What you should do — Scan the records below for the line containing "This GitHub repository" and the line containing "as ARIMA, LSTM.". Copy both, plus every line between, exactly.

##### Excerpted data #####

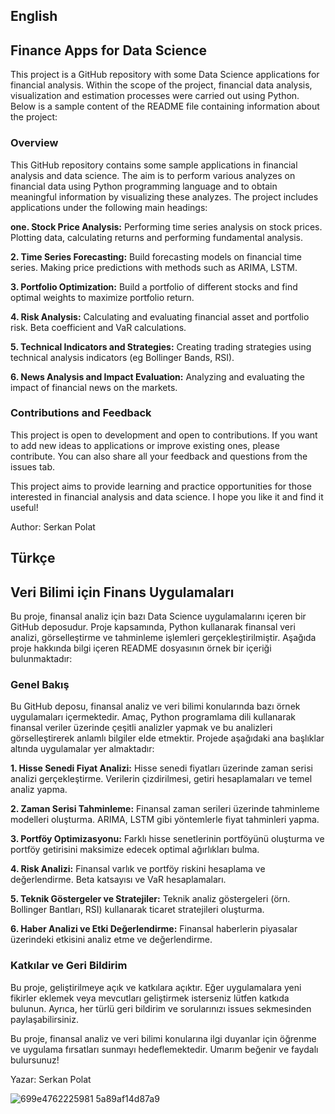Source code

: ## English
## Finance Apps for Data Science

This project is a GitHub repository with some Data Science applications for financial analysis. Within the scope of the project, financial data analysis, visualization and estimation processes were carried out using Python. Below is a sample content of the README file containing information about the project:

### Overview

This GitHub repository contains some sample applications in financial analysis and data science. The aim is to perform various analyzes on financial data using Python programming language and to obtain meaningful information by visualizing these analyzes. The project includes applications under the following main headings:

**one. Stock Price Analysis:** Performing time series analysis on stock prices. Plotting data, calculating returns and performing fundamental analysis.

**2. Time Series Forecasting:** Build forecasting models on financial time series. Making price predictions with methods such as ARIMA, LSTM.

**3. Portfolio Optimization:** Build a portfolio of different stocks and find optimal weights to maximize portfolio return.

**4. Risk Analysis:** Calculating and evaluating financial asset and portfolio risk. Beta coefficient and VaR calculations.

**5. Technical Indicators and Strategies:** Creating trading strategies using technical analysis indicators (eg Bollinger Bands, RSI).

**6. News Analysis and Impact Evaluation:** Analyzing and evaluating the impact of financial news on the markets.

### Contributions and Feedback

This project is open to development and open to contributions. If you want to add new ideas to applications or improve existing ones, please contribute. You can also share all your feedback and questions from the issues tab.

This project aims to provide learning and practice opportunities for those interested in financial analysis and data science. I hope you like it and find it useful!

Author: Serkan Polat

## Türkçe
## Veri Bilimi için Finans Uygulamaları 

Bu proje, finansal analiz için bazı Data Science uygulamalarını içeren bir GitHub deposudur. Proje kapsamında, Python kullanarak finansal veri analizi, görselleştirme ve tahminleme işlemleri gerçekleştirilmiştir. Aşağıda proje hakkında bilgi içeren README dosyasının örnek bir içeriği bulunmaktadır:

### Genel Bakış

Bu GitHub deposu, finansal analiz ve veri bilimi konularında bazı örnek uygulamaları içermektedir. Amaç, Python programlama dili kullanarak finansal veriler üzerinde çeşitli analizler yapmak ve bu analizleri görselleştirerek anlamlı bilgiler elde etmektir. Projede aşağıdaki ana başlıklar altında uygulamalar yer almaktadır:

**1. Hisse Senedi Fiyat Analizi:** Hisse senedi fiyatları üzerinde zaman serisi analizi gerçekleştirme. Verilerin çizdirilmesi, getiri hesaplamaları ve temel analiz yapma.

**2. Zaman Serisi Tahminleme:** Finansal zaman serileri üzerinde tahminleme modelleri oluşturma. ARIMA, LSTM gibi yöntemlerle fiyat tahminleri yapma.

**3. Portföy Optimizasyonu:** Farklı hisse senetlerinin portföyünü oluşturma ve portföy getirisini maksimize edecek optimal ağırlıkları bulma.

**4. Risk Analizi:** Finansal varlık ve portföy riskini hesaplama ve değerlendirme. Beta katsayısı ve VaR hesaplamaları.

**5. Teknik Göstergeler ve Stratejiler:** Teknik analiz göstergeleri (örn. Bollinger Bantları, RSI) kullanarak ticaret stratejileri oluşturma.

**6. Haber Analizi ve Etki Değerlendirme:** Finansal haberlerin piyasalar üzerindeki etkisini analiz etme ve değerlendirme.

### Katkılar ve Geri Bildirim

Bu proje, geliştirilmeye açık ve katkılara açıktır. Eğer uygulamalara yeni fikirler eklemek veya mevcutları geliştirmek isterseniz lütfen katkıda bulunun. Ayrıca, her türlü geri bildirim ve sorularınızı issues sekmesinden paylaşabilirsiniz.


Bu proje, finansal analiz ve veri bilimi konularına ilgi duyanlar için öğrenme ve uygulama fırsatları sunmayı hedeflemektedir. Umarım beğenir ve faydalı bulursunuz!

Yazar: Serkan Polat


![699e4762225981 5a89af14d87a9](https://github.com/serkannpolatt/DATA-SCIENCE-FOR-FINANCE/assets/92849974/00a3e488-249f-4126-9997-16554e87daf6)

#####

Output for this task —
This GitHub repository contains some sample applications in financial analysis and data science. The aim is to perform various analyzes on financial data using Python programming language and to obtain meaningful information by visualizing these analyzes. The project includes applications under the following main headings:

**one. Stock Price Analysis:** Performing time series analysis on stock prices. Plotting data, calculating returns and performing fundamental analysis.

**2. Time Series Forecasting:** Build forecasting models on financial time series. Making price predictions with methods such as ARIMA, LSTM.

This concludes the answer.